"""

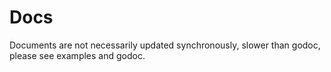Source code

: # Docs

Documents are not necessarily updated synchronously, slower than godoc, please see examples and godoc.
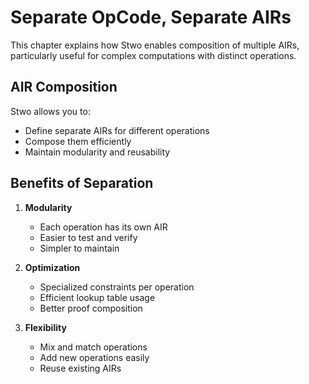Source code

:# Separate OpCode, Separate AIRs

This chapter explains how Stwo enables composition of multiple AIRs, particularly useful for complex computations with distinct operations.

## AIR Composition

Stwo allows you to:

- Define separate AIRs for different operations
- Compose them efficiently
- Maintain modularity and reusability

## Benefits of Separation

1. **Modularity**

   - Each operation has its own AIR
   - Easier to test and verify
   - Simpler to maintain

2. **Optimization**

   - Specialized constraints per operation
   - Efficient lookup table usage
   - Better proof composition

3. **Flexibility**
   - Mix and match operations
   - Add new operations easily
   - Reuse existing AIRs
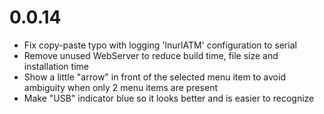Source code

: 0.0.14
======
- Fix copy-paste typo with logging 'lnurlATM' configuration to serial
- Remove unused WebServer to reduce build time, file size and installation time
- Show a little "arrow" in front of the selected menu item to avoid ambiguity when only 2 menu items are present
- Make "USB" indicator blue so it looks better and is easier to recognize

"""

TASK = The answer must be every line of the data that holds the word "Stwo".

ANSWER TO THIS EXERCISE =
This chapter explains how Stwo enables composition of multiple AIRs, particularly useful for complex computations with distinct operations.
Stwo allows you to:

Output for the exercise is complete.